When the magnetic head (11 ') is mounted, in addition to the above three forces, there is a force due to the sliding of the magnetic recording medium (6) and the magnetic head (11'). by this,
The angular velocity profile changes as shown in the figure. When the spindle motor (4) is rotating at high speed, the magnetic head (11 ') is not in direct contact with the magnetic recording medium (6) due to the lift generated by the relative speed with the magnetic recording medium (6). Therefore, the magnetic head (1
There is no difference depending on the presence or absence of 1 '). When the rotation of the spindle motor (4) slows down, the magnetic head (11 ') comes into direct contact with the magnetic recording medium (6), and a frictional force is generated, and the magnetic head (11') is not mounted. The angular velocity of the spindle motor (4) decreases more quickly than

Each angular velocity profile is differentiated once to obtain an angular acceleration profile. These are quantities proportional to the force acting on the spindle motor (4). For comparison between the two, the angular acceleration profile is represented as a function of angular velocity as shown in FIG. Here, the magnetic head (11 ')
The difference (S) between the angular acceleration profile (Q) with and without the angular acceleration profile (R) represents the frictional force acting between the magnetic head (11 ') and the magnetic recording medium (6). And the maximum value is the measured value of the dynamic friction force.

In the present embodiment, the values measured as described above are further processed by a computer to determine the stop position frequency of the magnetic recording medium (6), the relationship between the stop position and the starting torque, the number of starting and stopping times and the starting torque, and the dynamic friction. We are looking for power relationships.

[0052]

As described above, according to the present invention,
The durability of the magnetic recording medium and the magnetic head in the magnetic recording device can be obtained as technically valuable data in a state very close to the actual product, and can be used for improving the durability performance of the magnetic recording medium and the magnetic head. .

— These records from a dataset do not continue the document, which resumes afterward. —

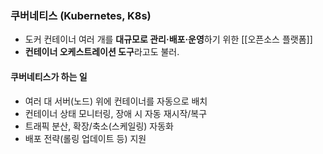 
### **쿠버네티스 (Kubernetes, K8s)**

- 도커 컨테이너 여러 개를 **대규모로 관리·배포·운영**하기 위한 [[오픈소스 플랫폼]]
- **컨테이너 오케스트레이션 도구**라고도 불러.

#### 쿠버네티스가 하는 일

- 여러 대 서버(노드) 위에 컨테이너를 자동으로 배치
- 컨테이너 상태 모니터링, 장애 시 자동 재시작/복구
- 트래픽 분산, 확장/축소(스케일링) 자동화
- 배포 전략(롤링 업데이트 등) 지원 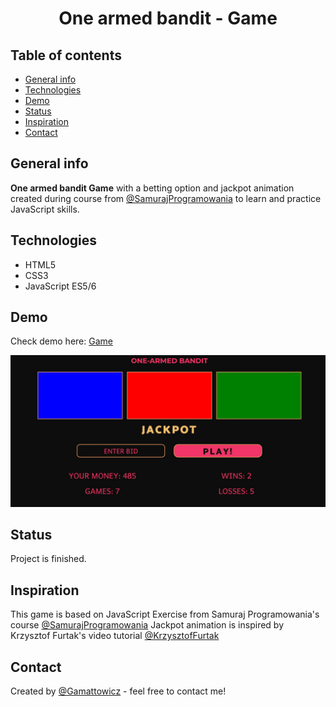 <div align="center">
<h1 align="center">One armed bandit - Game </h1></div>

## Table of contents
* [General info](#general-info)
* [Technologies](#technologies)
* [Demo](#demo)
* [Status](#status)
* [Inspiration](#inspiration)
* [Contact](#contact)

## General info
**One armed bandit Game** with a betting option and jackpot animation created during course from [@SamurajProgramowania](https://websamuraj.pl/) to learn and practice JavaScript skills.

## Technologies
* HTML5
* CSS3
* JavaScript ES5/6

## Demo
Check demo here: [Game](https://gamattowicz.github.io/One_armed_bandit/)

<img alt="Project" src="https://github.com/Gamattowicz/One_armed_bandit/blob/main/img/Game_screen.JPG"/>

## Status 
Project is finished.

## Inspiration
This game is based on JavaScript Exercise from Samuraj Programowania's course [@SamurajProgramowania](https://www.udemy.com/course/kurs-programowanie-w-javascript/)  Jackpot animation is inspired by Krzysztof Furtak's video tutorial [@KrzysztofFurtak](https://www.youtube.com/watch?v=HDlWDJ6-ZpI)

## Contact
Created by [@Gamattowicz](https://github.com/Gamattowicz) - feel free to contact me! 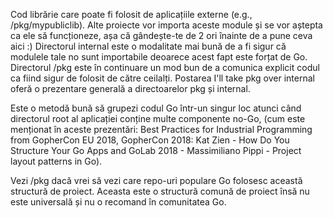 Cod librărie care poate fi folosit de aplicațiile externe (e.g.,
/pkg/mypubliclib). Alte proiecte vor importa aceste module și se vor aștepta ca
ele să funcționeze, așa că gândește-te de 2 ori înainte de a pune ceva aici :)
Directorul internal este o modalitate mai bună de a fi sigur că modulele tale no
sunt importabile deoarece acest fapt este forțat de Go. Directorul /pkg este în
continuare un mod bun de a comunica explicit codul ca fiind sigur de folosit de
către ceilalți. Postarea I'll take pkg over internal oferă o prezentare generală
a directoarelor pkg și internal.

Este o metodă bună să grupezi codul Go într-un singur loc atunci când directorul
root al aplicației conține multe componente no-Go, (cum este menționat în aceste
prezentări: Best Practices for Industrial Programming from GopherCon EU 2018,
GopherCon 2018: Kat Zien - How Do You Structure Your Go Apps and GoLab 2018 -
Massimiliano Pippi - Project layout patterns in Go).

Vezi /pkg dacă vrei să vezi care repo-uri populare Go folosesc această structură
de proiect. Aceasta este o structură comună de proiect însă nu este universală
și nu o recomand în comunitatea Go.
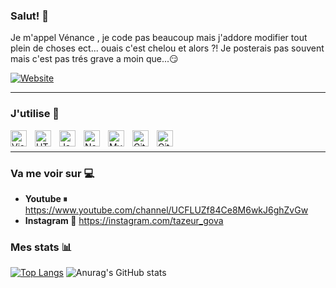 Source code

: ### Salut! 👋

Je m'appel Vénance , je code pas beaucoup mais j'addore modifier tout plein de choses ect... ouais c'est chelou et alors ?! Je posterais pas souvent mais c'est pas trés grave a moin que...😏

[![Website](https://img.shields.io/website?label=colatium&style=for-the-badge&url=https%3A%2F%2Fcolatium.ml)](https://colatium.ml)

---

### J'utilise 📌
<img align="left" alt="Visual Studio Code" width="26px" src="https://cdn.jsdelivr.net/gh/devicons/devicon/icons/vscode/vscode-original.svg" style="padding-right:10px;" />
<img align="left" alt="HTML5" width="26px" src="https://cdn.jsdelivr.net/gh/devicons/devicon/icons/html5/html5-original.svg" style="padding-right:10px;" />
<img align="left" alt="JavaScript" width="26px" src="https://cdn.jsdelivr.net/gh/devicons/devicon/icons/javascript/javascript-original.svg" style="padding-right:10px;" />
<img align="left" alt="Node.js" width="26px" src="https://cdn.jsdelivr.net/gh/devicons/devicon/icons/nodejs/nodejs-original.svg" style="padding-right:10px;" />
<img align="left" alt="MySQL" width="26px" src="https://cdn.jsdelivr.net/gh/devicons/devicon/icons/mysql/mysql-original.svg" style="padding-right:10px;" />
<img align="left" alt="Git" width="26px" src="https://cdn.jsdelivr.net/gh/devicons/devicon/icons/git/git-original.svg" style="padding-right:10px;" />
<img align="left" alt="GitHub" width="26px" src="https://user-images.githubusercontent.com/3369400/139448065-39a229ba-4b06-434b-bc67-616e2ed80c8f.png" style="padding-right:10px;" />ㅤ

---

### Va me voir sur 💻

- **Youtube ⏸** https://www.youtube.com/channel/UCFLUZf84Ce8M6wkJ6ghZvGw
- **Instagram 📸** https://instagram.com/tazeur_gova 

### Mes stats 📊

[![Top Langs](https://github-readme-stats.vercel.app/api/top-langs/?username=tazzeur&layout=compact)](https://github.com/tazzeur/github-readme-stats)
![Anurag's GitHub stats](https://github-readme-stats.vercel.app/api?username=Tazzeur&show_icons=true&theme=gradient)
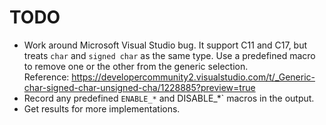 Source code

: # TODO

- Work around Microsoft Visual Studio bug.  It support C11 and C17,
  but treats `char` and `signed char` as the same type.  Use a
  predefined macro to remove one or the other from the generic selection.\
  Reference: https://developercommunity2.visualstudio.com/t/_Generic-char-signed-char-unsigned-cha/1228885?preview=true
- Record any predefined `ENABLE_*` and DISABLE_*` macros in the output.
- Get results for more implementations.
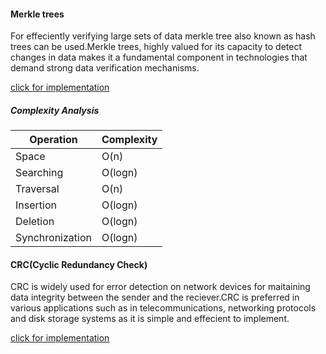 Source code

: #### Merkle trees

For effeciently verifying large sets of data merkle tree also known as hash trees can be used.Merkle trees, highly valued for its capacity to detect changes in data makes it a fundamental component in technologies that demand strong data verification mechanisms.

[click for implementation](../codes/merkle_tree.cpp)

##### Complexity Analysis

| Operation       | Complexity |
| --------------- | ---------- |
| Space           | O(n)       |
| Searching       | O(logn)    |
| Traversal       | O(n)       |
| Insertion       | O(logn)    |
| Deletion        | O(logn)    |
| Synchronization | O(logn)    |

#### CRC(Cyclic Redundancy Check)

CRC is widely used for error detection on network devices for maitaining data integrity between the sender and the reciever.CRC is preferred in various applications such as in telecommunications, networking protocols and disk storage systems as it is simple and effecient to implement.

[click for implementation](../codes/CRC/crc.md)
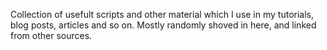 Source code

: Collection of usefult scripts and other material which I use in my tutorials, blog posts, articles and so on.
Mostly randomly shoved in here, and linked from other sources. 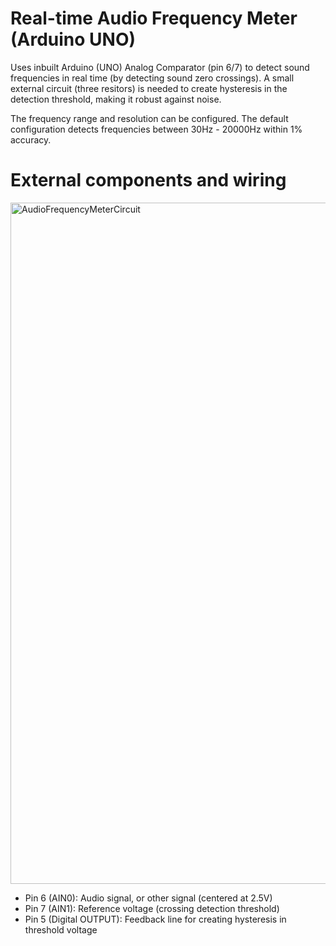 # Real-time Audio Frequency Meter (Arduino UNO)

Uses inbuilt Arduino (UNO) Analog Comparator (pin 6/7) to detect sound frequencies in real time (by detecting sound zero crossings).
A small external circuit (three resitors) is needed to create hysteresis in the detection threshold, making it robust against noise.

The frequency range and resolution can be configured. The default configuration detects frequencies between 30Hz - 20000Hz within 1% accuracy.

# External components and wiring

<img width="1544" height="1090" alt="AudioFrequencyMeterCircuit" src="https://github.com/user-attachments/assets/12c6586d-8424-491e-bc3e-b76987850b00" />

- Pin 6 (AIN0): Audio signal, or other signal (centered at 2.5V)
- Pin 7 (AIN1): Reference voltage (crossing detection threshold)
- Pin 5 (Digital OUTPUT): Feedback line for creating hysteresis in threshold voltage
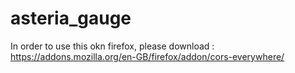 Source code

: # asteria_gauge

In order to use this okn firefox, please download :
https://addons.mozilla.org/en-GB/firefox/addon/cors-everywhere/
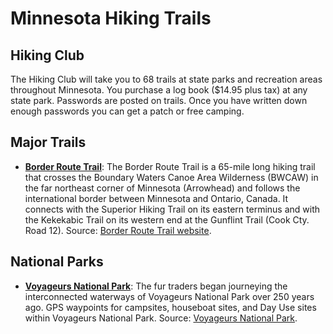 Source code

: # Minnesota Hiking Trails

## Hiking Club

The Hiking Club will take you to 68 trails at state parks and recreation areas throughout Minnesota.  You purchase a log book
($14.95 plus tax) at any state park.  Passwords are posted on trails.  Once you have written down enough passwords you can
get a patch or free camping.

## Major Trails

+ **[Border Route Trail](BRT.gpx)**: The Border Route Trail is a 65-mile long hiking trail that crosses the Boundary Waters Canoe Area Wilderness (BWCAW) in the far northeast corner of Minnesota (Arrowhead) and follows the international border between Minnesota and Ontario, Canada. It connects with the Superior Hiking Trail on its eastern terminus and with the Kekekabic Trail on its western end at the Gunflint Trail (Cook Cty. Road 12). Source: [Border Route Trail website](https://www.borderroutetrail.org/maps.html).

## National Parks

+ **[Voyageurs National Park](Voyageurs-GPS-waypoints-tracks-for-web-3-29-2019.gpx)**: The fur traders began journeying the interconnected waterways of Voyageurs National Park over 250 years ago. GPS waypoints for campsites, houseboat sites, and Day Use sites within Voyageurs National Park. Source: [Voyageurs National Park](https://www.nps.gov/voya/planyourvisit/gps-waypoints.htm).
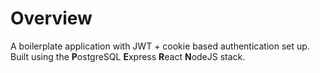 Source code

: # Overview

A boilerplate application with JWT + cookie based authentication set up. Built using the **P**ostgreSQL **E**xpress **R**eact **N**odeJS stack. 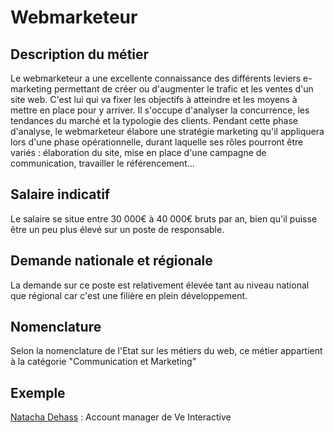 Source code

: # Webmarketeur

## Description du métier

Le webmarketeur a une excellente connaissance des différents leviers e-marketing permettant de créer ou d'augmenter le trafic et les ventes d'un site web. C'est lui qui va fixer les objectifs à atteindre et les moyens à mettre en place pour y arriver. Il s'occupe d'analyser la concurrence, les tendances du marché et la typologie des clients. Pendant cette phase d'analyse, le webmarketeur élabore une stratégie marketing qu'il appliquera lors d'une phase opérationnelle, durant laquelle ses rôles pourront être variés : élaboration du site, mise en place d'une campagne de communication, travailler le référencement...

## Salaire indicatif

Le salaire se situe entre 30 000€ à 40 000€ bruts par an, bien qu'il puisse être un peu plus élevé sur un poste de responsable.

## Demande nationale et régionale

La demande sur ce poste est relativement élevée tant au niveau national que régional car c'est une filière en plein développement.

## Nomenclature 

Selon la nomenclature de l'Etat sur les métiers du web, ce métier appartient à la catégorie "Communication et Marketing"

## Exemple

[Natacha Dehass](https://twitter.com/NatachaDehass) : Account manager de Ve Interactive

[Brief description of drawings]

FIG. 1 is an explanatory diagram showing the configuration and functions of an embodiment of the present invention.

FIG. 2 is an explanatory diagram of a magnetic recording device according to an embodiment of the present invention.

FIG. 3 is a power supply control of a magnetic recording apparatus according to an embodiment of the present invention,
It is explanatory drawing of the torque control circuit of a spindle motor.

FIG. 4 is an explanatory diagram of a starting torque measuring method according to an embodiment of the present invention.

FIG. 5 is an explanatory diagram of a dynamic friction force measuring method according to an embodiment of the present invention.

FIG. 6 is an explanatory diagram of a dynamic friction force measuring method according to an embodiment of the present invention.

[Explanation of symbols]

 1 magnetic recording device 2 interface circuit 3 computer 4 spindle motor 5 driver 6 magnetic recording medium 11 'magnetic head

Claims (1)

[Claims] 1. An apparatus for evaluating a magnetic recording device, comprising:
A non-contact encoder is formed in a part of the rotating portion of the spindle motor to have a function of detecting the angle and angular velocity of the spindle motor and a function of controlling the current applied to the spindle motor and changing the generated torque. A magnetic recording medium and a magnetic head durability evaluation device characterized by the above.